俺のその言葉に、また視線はリーダーに集まる。

なんだろうか、この不毛な感じ。

タイミングが悪いというだけで、これだけグダグダになるのもどうかと思うのだが…

そんなことを思いながらも、どうしたものかと考えていたが、リーダーに変わり、俺と話していた男が一歩前に出る。
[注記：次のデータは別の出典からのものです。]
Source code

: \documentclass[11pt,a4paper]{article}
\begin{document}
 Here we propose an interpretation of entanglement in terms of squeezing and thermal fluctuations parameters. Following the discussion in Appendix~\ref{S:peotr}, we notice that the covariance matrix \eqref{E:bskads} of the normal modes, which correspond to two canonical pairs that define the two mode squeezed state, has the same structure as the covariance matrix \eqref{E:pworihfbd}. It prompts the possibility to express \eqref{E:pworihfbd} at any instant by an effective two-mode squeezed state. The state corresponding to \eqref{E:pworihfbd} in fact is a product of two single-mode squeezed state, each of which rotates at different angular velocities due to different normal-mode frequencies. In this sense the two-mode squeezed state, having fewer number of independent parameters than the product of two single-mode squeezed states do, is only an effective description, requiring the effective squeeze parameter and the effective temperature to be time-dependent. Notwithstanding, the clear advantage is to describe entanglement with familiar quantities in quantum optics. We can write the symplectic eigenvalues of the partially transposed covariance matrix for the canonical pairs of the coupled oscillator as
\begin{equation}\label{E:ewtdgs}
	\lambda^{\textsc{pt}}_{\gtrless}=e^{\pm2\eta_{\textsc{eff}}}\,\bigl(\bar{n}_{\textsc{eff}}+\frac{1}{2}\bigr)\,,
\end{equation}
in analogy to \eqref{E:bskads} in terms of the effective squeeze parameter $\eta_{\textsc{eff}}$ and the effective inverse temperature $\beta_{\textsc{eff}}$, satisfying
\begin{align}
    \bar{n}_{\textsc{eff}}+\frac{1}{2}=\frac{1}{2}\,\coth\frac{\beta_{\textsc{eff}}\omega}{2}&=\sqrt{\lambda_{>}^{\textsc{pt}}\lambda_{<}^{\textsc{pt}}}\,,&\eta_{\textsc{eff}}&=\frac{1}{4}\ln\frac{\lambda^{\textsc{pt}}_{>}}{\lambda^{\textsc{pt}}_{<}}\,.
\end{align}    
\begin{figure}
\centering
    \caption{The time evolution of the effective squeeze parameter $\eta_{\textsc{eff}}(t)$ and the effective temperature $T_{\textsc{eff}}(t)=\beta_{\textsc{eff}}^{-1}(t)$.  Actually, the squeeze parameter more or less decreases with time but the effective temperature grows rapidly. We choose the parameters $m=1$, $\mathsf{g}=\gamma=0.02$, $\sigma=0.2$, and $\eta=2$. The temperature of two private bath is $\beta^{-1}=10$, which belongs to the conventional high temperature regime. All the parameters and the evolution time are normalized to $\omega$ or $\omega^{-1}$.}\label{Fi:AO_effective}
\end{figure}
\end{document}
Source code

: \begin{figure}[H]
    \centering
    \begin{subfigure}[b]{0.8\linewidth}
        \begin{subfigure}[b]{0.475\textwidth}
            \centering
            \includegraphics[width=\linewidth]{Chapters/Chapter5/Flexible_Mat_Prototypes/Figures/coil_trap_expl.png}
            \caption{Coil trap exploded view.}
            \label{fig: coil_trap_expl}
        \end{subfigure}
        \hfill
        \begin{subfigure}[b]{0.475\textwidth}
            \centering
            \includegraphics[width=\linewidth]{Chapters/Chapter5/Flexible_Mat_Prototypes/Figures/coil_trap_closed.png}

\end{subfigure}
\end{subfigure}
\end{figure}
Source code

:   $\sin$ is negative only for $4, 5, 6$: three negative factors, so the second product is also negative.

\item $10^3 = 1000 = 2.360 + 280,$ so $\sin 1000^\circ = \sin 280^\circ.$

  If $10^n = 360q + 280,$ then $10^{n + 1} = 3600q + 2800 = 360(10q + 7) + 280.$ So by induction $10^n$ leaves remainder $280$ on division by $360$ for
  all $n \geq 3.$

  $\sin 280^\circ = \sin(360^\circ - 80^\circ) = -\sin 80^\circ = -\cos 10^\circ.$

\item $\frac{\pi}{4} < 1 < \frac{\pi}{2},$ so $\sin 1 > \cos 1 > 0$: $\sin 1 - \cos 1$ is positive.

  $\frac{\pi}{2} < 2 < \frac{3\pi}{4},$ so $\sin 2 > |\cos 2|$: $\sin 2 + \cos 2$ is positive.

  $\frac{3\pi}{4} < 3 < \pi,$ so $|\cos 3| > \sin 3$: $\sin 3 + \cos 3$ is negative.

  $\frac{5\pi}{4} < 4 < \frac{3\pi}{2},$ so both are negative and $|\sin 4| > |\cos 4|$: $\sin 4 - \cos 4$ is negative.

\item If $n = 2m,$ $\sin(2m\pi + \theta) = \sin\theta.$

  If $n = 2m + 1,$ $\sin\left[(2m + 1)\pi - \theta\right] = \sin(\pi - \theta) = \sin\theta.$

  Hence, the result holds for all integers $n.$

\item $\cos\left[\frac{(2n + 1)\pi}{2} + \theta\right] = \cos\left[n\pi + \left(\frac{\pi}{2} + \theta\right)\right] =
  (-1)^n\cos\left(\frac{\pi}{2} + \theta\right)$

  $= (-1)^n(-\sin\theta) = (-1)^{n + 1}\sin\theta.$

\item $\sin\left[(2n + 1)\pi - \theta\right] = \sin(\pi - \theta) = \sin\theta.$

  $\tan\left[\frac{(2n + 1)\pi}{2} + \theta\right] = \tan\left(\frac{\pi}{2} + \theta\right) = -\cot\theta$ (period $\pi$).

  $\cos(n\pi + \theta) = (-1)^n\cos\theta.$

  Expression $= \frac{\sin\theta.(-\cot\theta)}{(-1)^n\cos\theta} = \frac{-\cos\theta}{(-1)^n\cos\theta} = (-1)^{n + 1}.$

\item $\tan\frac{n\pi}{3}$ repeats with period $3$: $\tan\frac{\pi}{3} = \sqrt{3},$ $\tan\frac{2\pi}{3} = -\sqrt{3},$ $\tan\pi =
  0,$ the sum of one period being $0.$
「それで、それが魔法石だというのなら、何か証拠があるのか?」

「証拠か…」


こういうときにどうしたらいいんだ?

俺も使ったことさえわからないから、何をどうすればいいのかわからない。

冷や汗をかきながらも、この状況をなんとかしようと考えていたとき、頭にため息が響く。


【はあーーー…、仕方ないから助けてあげるわよ】


その言葉とともに、どこか空の上からタライがふってくる。

なんという古典的なものだろうか…

そんなことを思いながらも、タライは失神して倒れていた男の頭に落ちる。

カンという高いいい音が鳴り響く。


「ぐふ…」


そして、そんな声が男からもれる。

すぐに男はがっと勢いよく顔をあげて、周りを見る。

そこでようやく自分が先ほどまで気絶していたことがわかったようだ。


「お、お前!」


すぐに俺に対してそんなことを言うが、俺が手に持っている魔法石を見て勢いを少し失う。


「どういうことだ?」

「いや、魔法石を見つけたのはいいけど、このままだと普通にお前たちに捕まるだろうから、魔法石を先に差し出して、俺は見逃してもらおうかと思ってな」

「それはいい心がけだが、最初にかみついてきたやつの言うことを信用すると思っているのか?」

「確かに、言いたいことはわかるけどな。だからほらよ」


俺は男に向かって魔法石を投げた。

男はそれを受け取ると、こちらに向かって訝しげな表情を向ける。


「まあ、それが魔法石かどうかを調べるのに、お前が必要だと聞いたからな」

「だからこちらに渡したのか?」

「そういうことだな」

「しょうがない。少し待て」


そういうと男は、受け取った魔法石を何かで見た。

そしてぶつぶつと魔法石に何か言葉を言っている。

その時間は数分くらいだろう。

男はうなずく。


「これは、魔法石で間違いないな」

「ということなんでね、俺はみんなのところに帰って大丈夫ですかね?」

「いや、それはダメだ?」

「どうしてですか?」

「それは、こうしないといけないからだ」

「なに!」


そして俺は視界を奪われて、昏倒したのだった。